→ **Directions**: Scan the entries for lines with the word "tags" and copy those lines.

→ **Data supplied**:
-------

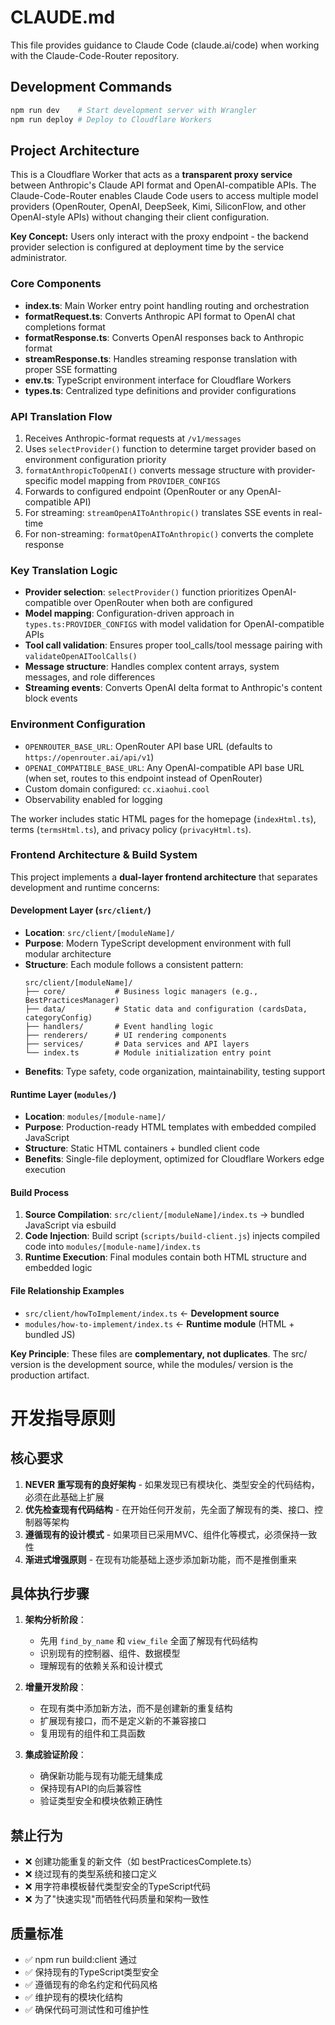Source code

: # CLAUDE.md

This file provides guidance to Claude Code (claude.ai/code) when working with the Claude-Code-Router repository.

## Development Commands

```bash
npm run dev    # Start development server with Wrangler
npm run deploy # Deploy to Cloudflare Workers
```

## Project Architecture

This is a Cloudflare Worker that acts as a **transparent proxy service** between Anthropic's Claude API format and OpenAI-compatible APIs. The Claude-Code-Router enables Claude Code users to access multiple model providers (OpenRouter, OpenAI, DeepSeek, Kimi, SiliconFlow, and other OpenAI-style APIs) without changing their client configuration.

**Key Concept:** Users only interact with the proxy endpoint - the backend provider selection is configured at deployment time by the service administrator.

### Core Components

- **index.ts**: Main Worker entry point handling routing and orchestration
- **formatRequest.ts**: Converts Anthropic API format to OpenAI chat completions format
- **formatResponse.ts**: Converts OpenAI responses back to Anthropic format  
- **streamResponse.ts**: Handles streaming response translation with proper SSE formatting
- **env.ts**: TypeScript environment interface for Cloudflare Workers
- **types.ts**: Centralized type definitions and provider configurations

### API Translation Flow

1. Receives Anthropic-format requests at `/v1/messages`
2. Uses `selectProvider()` function to determine target provider based on environment configuration priority
3. `formatAnthropicToOpenAI()` converts message structure with provider-specific model mapping from `PROVIDER_CONFIGS`
4. Forwards to configured endpoint (OpenRouter or any OpenAI-compatible API)
5. For streaming: `streamOpenAIToAnthropic()` translates SSE events in real-time
6. For non-streaming: `formatOpenAIToAnthropic()` converts the complete response

### Key Translation Logic

- **Provider selection**: `selectProvider()` function prioritizes OpenAI-compatible over OpenRouter when both are configured
- **Model mapping**: Configuration-driven approach in `types.ts:PROVIDER_CONFIGS` with model validation for OpenAI-compatible APIs
- **Tool call validation**: Ensures proper tool_calls/tool message pairing with `validateOpenAIToolCalls()`
- **Message structure**: Handles complex content arrays, system messages, and role differences
- **Streaming events**: Converts OpenAI delta format to Anthropic's content block events

### Environment Configuration

- `OPENROUTER_BASE_URL`: OpenRouter API base URL (defaults to `https://openrouter.ai/api/v1`)
- `OPENAI_COMPATIBLE_BASE_URL`: Any OpenAI-compatible API base URL (when set, routes to this endpoint instead of OpenRouter)
- Custom domain configured: `cc.xiaohui.cool`
- Observability enabled for logging

The worker includes static HTML pages for the homepage (`indexHtml.ts`), terms (`termsHtml.ts`), and privacy policy (`privacyHtml.ts`).

### Frontend Architecture & Build System

This project implements a **dual-layer frontend architecture** that separates development and runtime concerns:

#### Development Layer (`src/client/`)
- **Location**: `src/client/[moduleName]/`
- **Purpose**: Modern TypeScript development environment with full modular architecture
- **Structure**: Each module follows a consistent pattern:
  ```
  src/client/[moduleName]/
  ├── core/           # Business logic managers (e.g., BestPracticesManager)
  ├── data/           # Static data and configuration (cardsData, categoryConfig)
  ├── handlers/       # Event handling logic
  ├── renderers/      # UI rendering components
  ├── services/       # Data services and API layers
  └── index.ts        # Module initialization entry point
  ```
- **Benefits**: Type safety, code organization, maintainability, testing support

#### Runtime Layer (`modules/`)
- **Location**: `modules/[module-name]/`
- **Purpose**: Production-ready HTML templates with embedded compiled JavaScript
- **Structure**: Static HTML containers + bundled client code
- **Benefits**: Single-file deployment, optimized for Cloudflare Workers edge execution

#### Build Process
1. **Source Compilation**: `src/client/[moduleName]/index.ts` → bundled JavaScript via esbuild
2. **Code Injection**: Build script (`scripts/build-client.js`) injects compiled code into `modules/[module-name]/index.ts`
3. **Runtime Execution**: Final modules contain both HTML structure and embedded logic

#### File Relationship Examples
- `src/client/howToImplement/index.ts` ← **Development source**
- `modules/how-to-implement/index.ts` ← **Runtime module** (HTML + bundled JS)

**Key Principle**: These files are **complementary, not duplicates**. The src/ version is the development source, while the modules/ version is the production artifact.

# 开发指导原则

## 核心要求
1. **NEVER 重写现有的良好架构** - 如果发现已有模块化、类型安全的代码结构，必须在此基础上扩展
2. **优先检查现有代码结构** - 在开始任何开发前，先全面了解现有的类、接口、控制器等架构
3. **遵循现有的设计模式** - 如果项目已采用MVC、组件化等模式，必须保持一致性
4. **渐进式增强原则** - 在现有功能基础上逐步添加新功能，而不是推倒重来

## 具体执行步骤
1. **架构分析阶段**：
   - 先用 `find_by_name` 和 `view_file` 全面了解现有代码结构
   - 识别现有的控制器、组件、数据模型
   - 理解现有的依赖关系和设计模式

2. **增量开发阶段**：
   - 在现有类中添加新方法，而不是创建新的重复结构
   - 扩展现有接口，而不是定义新的不兼容接口
   - 复用现有的组件和工具函数

3. **集成验证阶段**：
   - 确保新功能与现有功能无缝集成
   - 保持现有API的向后兼容性
   - 验证类型安全和模块依赖正确性

## 禁止行为
- ❌ 创建功能重复的新文件（如 bestPracticesComplete.ts）
- ❌ 绕过现有的类型系统和接口定义
- ❌ 用字符串模板替代类型安全的TypeScript代码
- ❌ 为了"快速实现"而牺牲代码质量和架构一致性

## 质量标准
- ✅ npm run build:client 通过
- ✅ 保持现有的TypeScript类型安全
- ✅ 遵循现有的命名约定和代码风格
- ✅ 维护现有的模块化结构
- ✅ 确保代码可测试性和可维护性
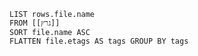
 ```dataview
LIST rows.file.name
FROM [[גרץ]]
SORT file.name ASC
FLATTEN file.etags AS tags GROUP BY tags
```

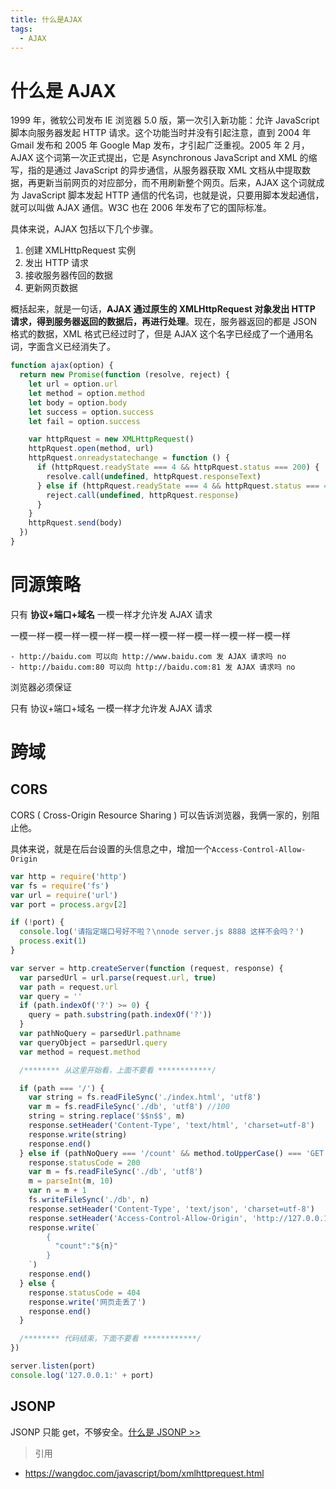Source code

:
 ```yaml
---
title: 什么是AJAX
tags:
  - AJAX
---
```


# 什么是 AJAX

1999 年，微软公司发布 IE 浏览器 5.0 版，第一次引入新功能：允许 JavaScript 脚本向服务器发起 HTTP 请求。这个功能当时并没有引起注意，直到 2004 年 Gmail 发布和 2005 年 Google Map 发布，才引起广泛重视。2005 年 2 月，AJAX 这个词第一次正式提出，它是 Asynchronous JavaScript and XML 的缩写，指的是通过 JavaScript 的异步通信，从服务器获取 XML 文档从中提取数据，再更新当前网页的对应部分，而不用刷新整个网页。后来，AJAX 这个词就成为 JavaScript 脚本发起 HTTP 通信的代名词，也就是说，只要用脚本发起通信，就可以叫做 AJAX 通信。W3C 也在 2006 年发布了它的国际标准。

<!-- more -->

具体来说，AJAX 包括以下几个步骤。

1. 创建 XMLHttpRequest 实例
2. 发出 HTTP 请求
3. 接收服务器传回的数据
4. 更新网页数据

概括起来，就是一句话，**AJAX 通过原生的 XMLHttpRequest 对象发出 HTTP 请求，得到服务器返回的数据后，再进行处理**。现在，服务器返回的都是 JSON 格式的数据，XML 格式已经过时了，但是 AJAX 这个名字已经成了一个通用名词，字面含义已经消失了。

```javascript
function ajax(option) {
  return new Promise(function (resolve, reject) {
    let url = option.url
    let method = option.method
    let body = option.body
    let success = option.success
    let fail = option.success

    var httpRquest = new XMLHttpRequest()
    httpRquest.open(method, url)
    httpRquest.onreadystatechange = function () {
      if (httpRquest.readyState === 4 && httpRquest.status === 200) {
        resolve.call(undefined, httpRquest.responseText)
      } else if (httpRquest.readyState === 4 && httpRquest.status === 404) {
        reject.call(undefined, httpRquest.response)
      }
    }
    httpRquest.send(body)
  })
}
```

# 同源策略

只有 **协议+端口+域名** 一模一样才允许发 AJAX 请求

一模一样一模一样一模一样一模一样一模一样一模一样一模一样一模一样

    - http://baidu.com 可以向 http://www.baidu.com 发 AJAX 请求吗 no
    - http://baidu.com:80 可以向 http://baidu.com:81 发 AJAX 请求吗 no

浏览器必须保证

只有 协议+端口+域名 一模一样才允许发 AJAX 请求

# 跨域

## CORS

CORS ( Cross-Origin Resource Sharing ) 可以告诉浏览器，我俩一家的，别阻止他。

具体来说，就是在后台设置的头信息之中，增加一个`Access-Control-Allow-Origin`

```javascript
var http = require('http')
var fs = require('fs')
var url = require('url')
var port = process.argv[2]

if (!port) {
  console.log('请指定端口号好不啦？\nnode server.js 8888 这样不会吗？')
  process.exit(1)
}

var server = http.createServer(function (request, response) {
  var parsedUrl = url.parse(request.url, true)
  var path = request.url
  var query = ''
  if (path.indexOf('?') >= 0) {
    query = path.substring(path.indexOf('?'))
  }
  var pathNoQuery = parsedUrl.pathname
  var queryObject = parsedUrl.query
  var method = request.method

  /******** 从这里开始看，上面不要看 ************/

  if (path === '/') {
    var string = fs.readFileSync('./index.html', 'utf8')
    var m = fs.readFileSync('./db', 'utf8') //100
    string = string.replace('$$n$$', m)
    response.setHeader('Content-Type', 'text/html', 'charset=utf-8')
    response.write(string)
    response.end()
  } else if (pathNoQuery === '/count' && method.toUpperCase() === 'GET') {
    response.statusCode = 200
    var m = fs.readFileSync('./db', 'utf8')
    m = parseInt(m, 10)
    var n = m + 1
    fs.writeFileSync('./db', n)
    response.setHeader('Content-Type', 'text/json', 'charset=utf-8')
    response.setHeader('Access-Control-Allow-Origin', 'http://127.0.0.1:8008') //最重要的是这一句
    response.write(`
        {
          "count":"${n}"
        }
    `)
    response.end()
  } else {
    response.statusCode = 404
    response.write('网页走丢了')
    response.end()
  }

  /******** 代码结束，下面不要看 ************/
})

server.listen(port)
console.log('127.0.0.1:' + port)
```

## JSONP

JSONP 只能 get，不够安全。[什么是 JSONP >>](https://jiangnana.fun/2018/12/18/%E4%BB%80%E4%B9%88%E6%98%AFJSONP/)

> 引用

- https://wangdoc.com/javascript/bom/xmlhttprequest.html
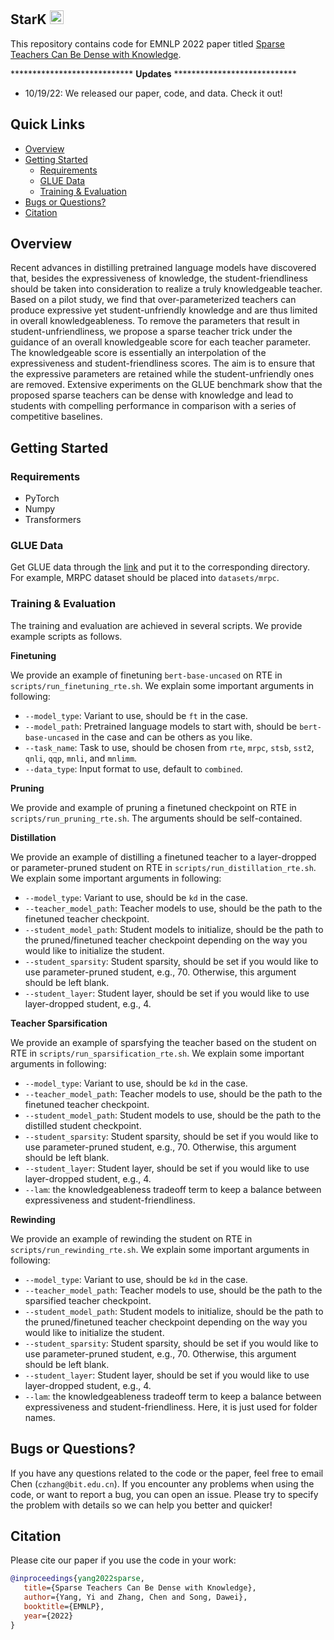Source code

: ## StarK <img src="./ironman.png" width="22" height="22" alt="stark" align=center/>

This repository contains code for EMNLP 2022 paper titled [Sparse Teachers Can Be Dense with Knowledge](https://arxiv.org/abs/2210.03923).

**************************** **Updates** ****************************

<!-- Thanks for your interest in our repo! -->

* 10/19/22: We released our paper, code, and data. Check it out!

## Quick Links

  - [Overview](#overview)
  - [Getting Started](#getting-started)
    - [Requirements](#requirements)
    - [GLUE Data](#glue-data)
    - [Training & Evaluation](#training&evaluation)
  - [Bugs or Questions?](#bugs-or-questions)
  - [Citation](#citation)

## Overview

Recent advances in distilling pretrained language models have discovered that, besides the expressiveness of knowledge, the student-friendliness should be taken into consideration to realize a truly knowledgeable teacher. Based on a pilot study, we find that over-parameterized teachers can produce expressive yet student-unfriendly knowledge and are thus limited in overall knowledgeableness. To remove the parameters that result in student-unfriendliness, we propose a sparse teacher trick under the guidance of an overall knowledgeable score for each teacher parameter. The knowledgeable score is essentially an interpolation of the expressiveness and student-friendliness scores. The aim is to ensure that the expressive parameters are retained while the student-unfriendly ones are removed. Extensive experiments on the GLUE benchmark show that the proposed sparse teachers can be dense with knowledge and lead to students with compelling performance in comparison with a series of competitive baselines.

## Getting Started

### Requirements

- PyTorch
- Numpy
- Transformers

### GLUE Data

Get GLUE data through the [link](https://github.com/nyu-mll/jiant/blob/master/scripts/download_glue_data.py) and put it to the corresponding directory. For example, MRPC dataset should be placed into `datasets/mrpc`.

### Training & Evaluation

The training and evaluation are achieved in several scripts. We provide example scripts as follows.

**Finetuning**

We provide an example of finetuning `bert-base-uncased` on RTE in `scripts/run_finetuning_rte.sh`. We explain some important arguments in following:
* `--model_type`: Variant to use, should be `ft` in the case.
* `--model_path`: Pretrained language models to start with, should be `bert-base-uncased` in the case and can be others as you like.
* `--task_name`: Task to use, should be chosen from `rte`, `mrpc`, `stsb`, `sst2`, `qnli`, `qqp`, `mnli`, and `mnlimm`.
* `--data_type`: Input format to use, default to `combined`.

**Pruning**

We provide and example of pruning a finetuned checkpoint on RTE in `scripts/run_pruning_rte.sh`. The arguments should be self-contained.

**Distillation**

We provide an example of distilling a finetuned teacher to a layer-dropped or parameter-pruned student on RTE in `scripts/run_distillation_rte.sh`. We explain some important arguments in following:
* `--model_type`: Variant to use, should be `kd` in the case.
* `--teacher_model_path`: Teacher models to use, should be the path to the finetuned teacher checkpoint.
* `--student_model_path`: Student models to initialize, should be the path to the pruned/finetuned teacher checkpoint depending on the way you would like to initialize the student.
* `--student_sparsity`: Student sparsity, should be set if you would like to use parameter-pruned student, e.g., 70. Otherwise, this argument should be left blank.
* `--student_layer`: Student layer, should be set if you would like to use layer-dropped student, e.g., 4.

**Teacher Sparsification**

We provide an example of sparsfying the teacher based on the student on RTE in `scripts/run_sparsification_rte.sh`. We explain some important arguments in following:
* `--model_type`: Variant to use, should be `kd` in the case.
* `--teacher_model_path`: Teacher models to use, should be the path to the finetuned teacher checkpoint.
* `--student_model_path`: Student models to use, should be the path to the distilled student checkpoint.
* `--student_sparsity`: Student sparsity, should be set if you would like to use parameter-pruned student, e.g., 70. Otherwise, this argument should be left blank.
* `--student_layer`: Student layer, should be set if you would like to use layer-dropped student, e.g., 4.
* `--lam`: the knowledgeableness tradeoff term to keep a balance between expressiveness and student-friendliness.

**Rewinding**

We provide an example of rewinding the student on RTE in `scripts/run_rewinding_rte.sh`. We explain some important arguments in following:
* `--model_type`: Variant to use, should be `kd` in the case.
* `--teacher_model_path`: Teacher models to use, should be the path to the sparsified teacher checkpoint.
* `--student_model_path`: Student models to initialize, should be the path to the pruned/finetuned teacher checkpoint depending on the way you would like to initialize the student.
* `--student_sparsity`: Student sparsity, should be set if you would like to use parameter-pruned student, e.g., 70. Otherwise, this argument should be left blank.
* `--student_layer`: Student layer, should be set if you would like to use layer-dropped student, e.g., 4.
* `--lam`: the knowledgeableness tradeoff term to keep a balance between expressiveness and student-friendliness. Here, it is just used for folder names.

## Bugs or Questions?

If you have any questions related to the code or the paper, feel free to email Chen (`czhang@bit.edu.cn`). If you encounter any problems when using the code, or want to report a bug, you can open an issue. Please try to specify the problem with details so we can help you better and quicker!

## Citation

Please cite our paper if you use the code in your work:

```bibtex
@inproceedings{yang2022sparse,
   title={Sparse Teachers Can Be Dense with Knowledge},
   author={Yang, Yi and Zhang, Chen and Song, Dawei},
   booktitle={EMNLP},
   year={2022}
}
```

-------

→ **Reply to the exercise**:
FLATTEN file.etags AS tags GROUP BY tags
tags:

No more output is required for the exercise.